As we approach our next mission trip, I want to share how my heart for missions has grown. I have gone on many mission trips, near, far, and at home. I’ll write about all of them. For now, here are a few of the trips I’ve taken inside American borders. This is an account of how youth group missions changed me.
I was in a youth group as a student only during my senior year. My youth pastor, Brad, asked me if I wanted to go on a mission trip to West Virginia. There would be girls and adventure, so I thought that would be cool. I was working at Publix, so I tried to make the payments myself. Being 17, I was a little slow to pay most of the trip off. But Brad told me a few weeks before we left that someone in the church wanted to pay for me to go. I had no idea why someone would do that, but I was grateful. Once I was there sleeping in the abandoned school and meeting the area kids, my heart changed. Of everyone from the three mission groups there that week, I alone was able to actually start a conversation with this one kid who was angry at the world. At the end of the week, he told me he’d like to get saved. That night I clearly heard God tell me I was going to be a youth pastor. Whoever you are that paid for me to go on this trip- You helped change at least two lives forever. Thank you.
I was told I had to go on this trip as part of my employment. And I’m really glad I went- I met Jenny Socotch on this trip. The Wesley Foundation at Kennesaw State University apparently needed me (a mediocre worship leader) to come lead worship for them all week, even though no actual worship was planned. We helped meet some basic needs in an AIDS house and did some construction and painting for a women’s ministry. If you supported this trip you provided two great ministries with a better ability to take care of people, allowed me to catch a clam via fishing pole, and introduced me to my wife. Thank you.
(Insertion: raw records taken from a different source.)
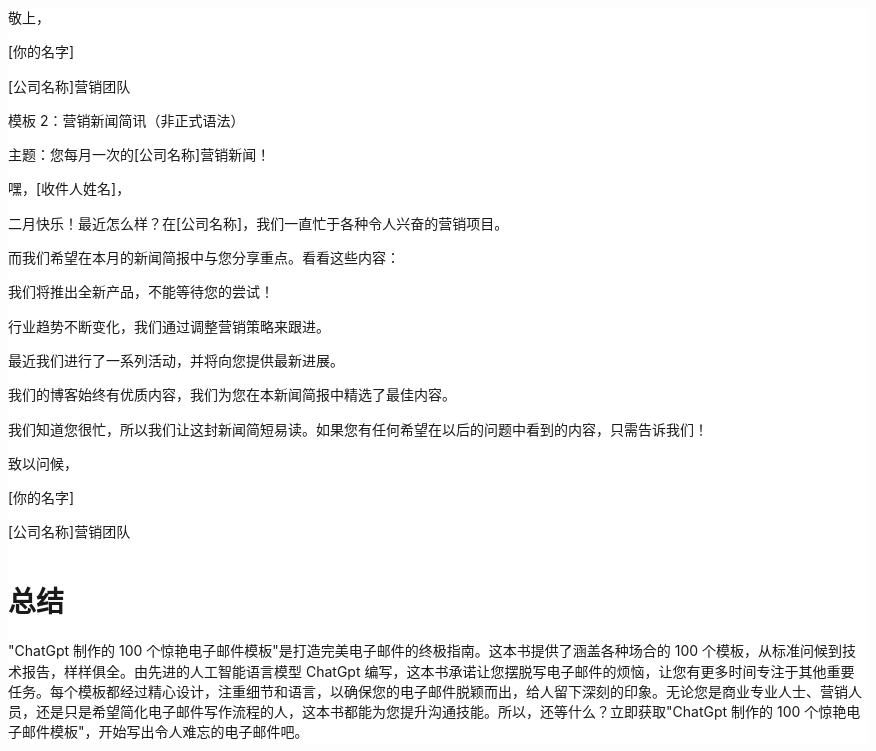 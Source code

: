 敬上，

[你的名字]

[公司名称]营销团队

模板 2：营销新闻简讯（非正式语法）

主题：您每月一次的[公司名称]营销新闻！

嘿，[收件人姓名]，

二月快乐！最近怎么样？在[公司名称]，我们一直忙于各种令人兴奋的营销项目。

而我们希望在本月的新闻简报中与您分享重点。看看这些内容：

我们将推出全新产品，不能等待您的尝试！

行业趋势不断变化，我们通过调整营销策略来跟进。

最近我们进行了一系列活动，并将向您提供最新进展。

我们的博客始终有优质内容，我们为您在本新闻简报中精选了最佳内容。

我们知道您很忙，所以我们让这封新闻简短易读。如果您有任何希望在以后的问题中看到的内容，只需告诉我们！

致以问候，

[你的名字]

[公司名称]营销团队

# 总结

"ChatGpt 制作的 100 个惊艳电子邮件模板"是打造完美电子邮件的终极指南。这本书提供了涵盖各种场合的 100 个模板，从标准问候到技术报告，样样俱全。由先进的人工智能语言模型 ChatGpt 编写，这本书承诺让您摆脱写电子邮件的烦恼，让您有更多时间专注于其他重要任务。每个模板都经过精心设计，注重细节和语言，以确保您的电子邮件脱颖而出，给人留下深刻的印象。无论您是商业专业人士、营销人员，还是只是希望简化电子邮件写作流程的人，这本书都能为您提升沟通技能。所以，还等什么？立即获取"ChatGpt 制作的 100 个惊艳电子邮件模板"，开始写出令人难忘的电子邮件吧。
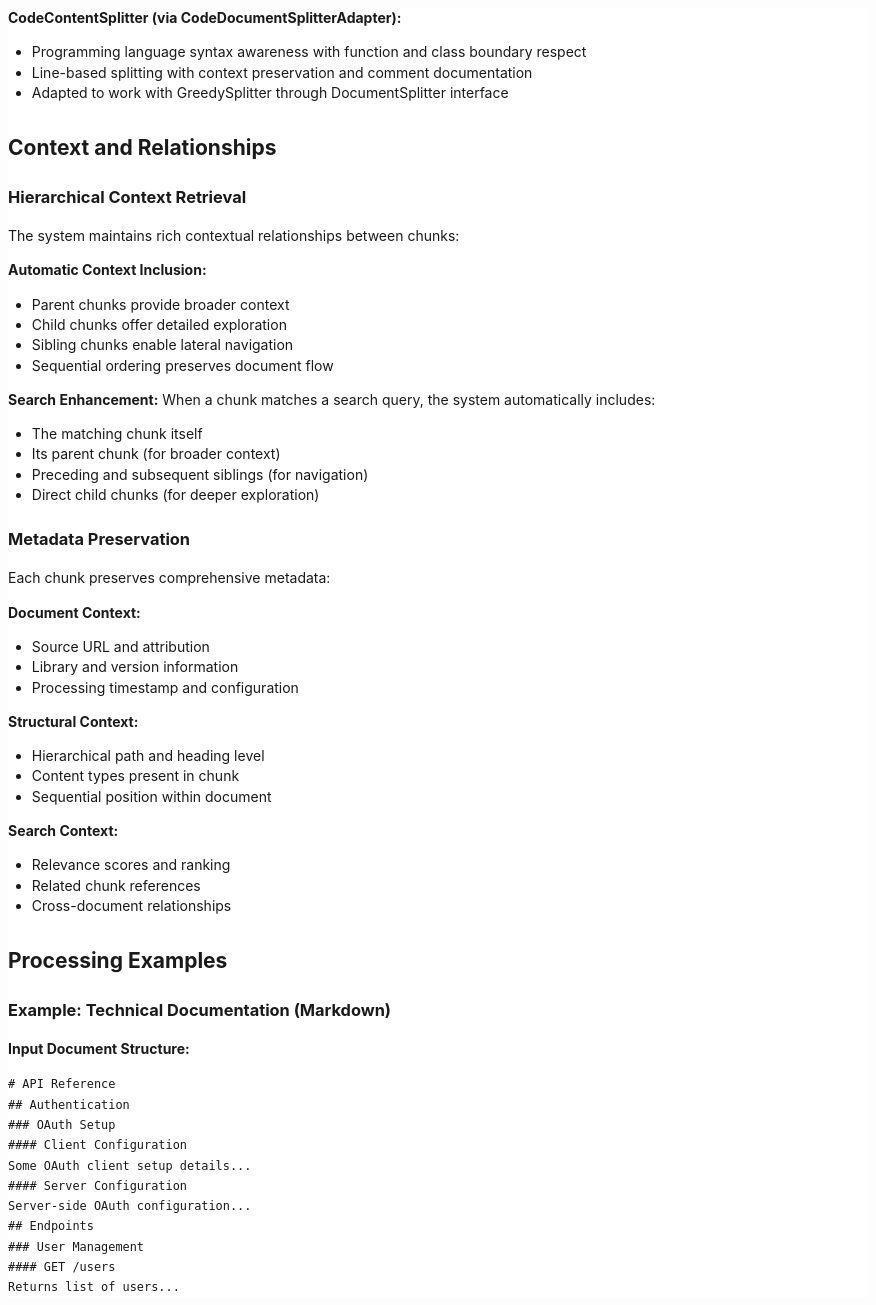 **CodeContentSplitter (via CodeDocumentSplitterAdapter):**

- Programming language syntax awareness with function and class boundary respect
- Line-based splitting with context preservation and comment documentation
- Adapted to work with GreedySplitter through DocumentSplitter interface

## Context and Relationships

### Hierarchical Context Retrieval

The system maintains rich contextual relationships between chunks:

**Automatic Context Inclusion:**

- Parent chunks provide broader context
- Child chunks offer detailed exploration
- Sibling chunks enable lateral navigation
- Sequential ordering preserves document flow

**Search Enhancement:**
When a chunk matches a search query, the system automatically includes:

- The matching chunk itself
- Its parent chunk (for broader context)
- Preceding and subsequent siblings (for navigation)
- Direct child chunks (for deeper exploration)

### Metadata Preservation

Each chunk preserves comprehensive metadata:

**Document Context:**

- Source URL and attribution
- Library and version information
- Processing timestamp and configuration

**Structural Context:**

- Hierarchical path and heading level
- Content types present in chunk
- Sequential position within document

**Search Context:**

- Relevance scores and ranking
- Related chunk references
- Cross-document relationships

## Processing Examples

### Example: Technical Documentation (Markdown)

**Input Document Structure:**

```
# API Reference
## Authentication
### OAuth Setup
#### Client Configuration
Some OAuth client setup details...
#### Server Configuration
Server-side OAuth configuration...
## Endpoints
### User Management
#### GET /users
Returns list of users...
```
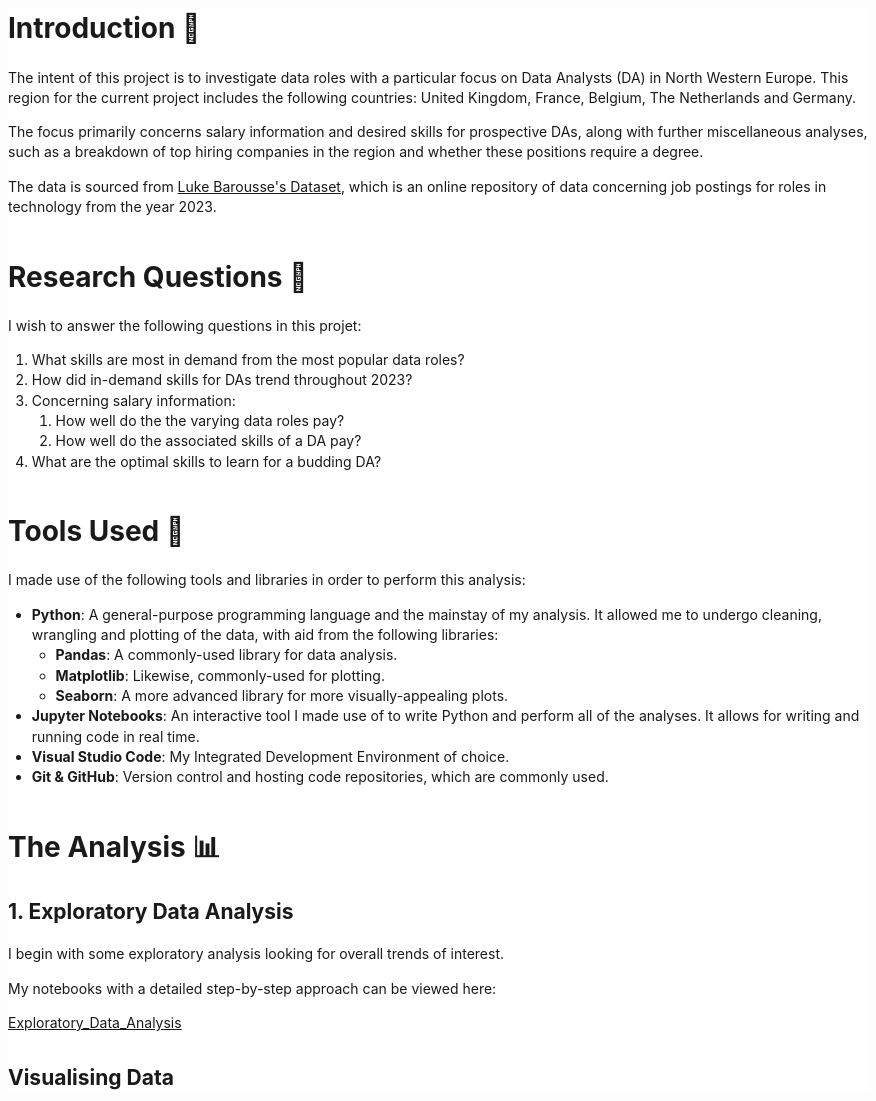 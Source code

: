 # Introduction 📓

The intent of this project is to investigate data roles with a particular focus on Data Analysts (DA) in North Western Europe. This region for the current project includes the following countries: United Kingdom, France, Belgium, The Netherlands and Germany.

The focus primarily concerns salary information and desired skills for prospective DAs, along with further miscellaneous analyses, such as a breakdown of top hiring companies in the region and whether these positions require a degree.  

The data is sourced from [Luke Barousse's Dataset](lukebarousse/data_jobs), which is an online repository of data concerning job postings for roles in technology from the year 2023.   

# Research Questions 🔎

I wish to answer the following questions in this projet:

1. What skills are most in demand from the most popular data roles?
2. How did in-demand skills for DAs trend throughout 2023?
3. Concerning salary information:
    1. How well do the the varying data roles pay?
   2. How well do the associated skills of a DA pay?
4. What are the optimal skills to learn for a budding DA?

# Tools Used 🧰

I made use of the following tools and libraries in order to perform this analysis:

- **Python**: A general-purpose programming language and the mainstay of my analysis. It allowed me to undergo cleaning, wrangling and plotting of the data, with aid from the following libraries:
  - **Pandas**: A commonly-used library for data analysis.
  - **Matplotlib**: Likewise, commonly-used for plotting.
  - **Seaborn**: A more advanced library for more visually-appealing plots. 
- **Jupyter Notebooks**: An interactive tool I made use of to write Python and perform all of the analyses. It allows for writing and running code in real time. 
- **Visual Studio Code**: My Integrated Development Environment of choice. 
- **Git & GitHub**: Version control and hosting code repositories, which are commonly used.   

# The Analysis 📊

## 1. Exploratory Data Analysis 

 I begin with some exploratory analysis looking for overall trends of interest. 

My notebooks with a detailed step-by-step approach can be viewed here: 

[Exploratory_Data_Analysis](eda_intro.ipynb) 

## Visualising Data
I led this mission as a Student Pastor. The youth groups did a great job of putting their faith into action by feeding locals living in poverty, cleaning up the still-remaining damages of a long-gone hurricane, and being the muscle for the elderly or disabled. On the way there, we actually totally ran out of gas in the middle of nowhere but God kept us moving for another 39 miles. Seriously. We did not have one drop of gas. Fun Fact: this is where Jenny and I started having and denying new feelings for each other. And as a special bonus, I got peeped by a creepy creepster in a reststop bathroom stall. Those of you who supported this trip provided cleaner living places for people still living in mold from the hurricane, provided a safe but challenging environment for the students to discover their faith, and gave many of those students their first experience with missions. Thank you.
Have you gone on domestic mission trips? What was your experience like?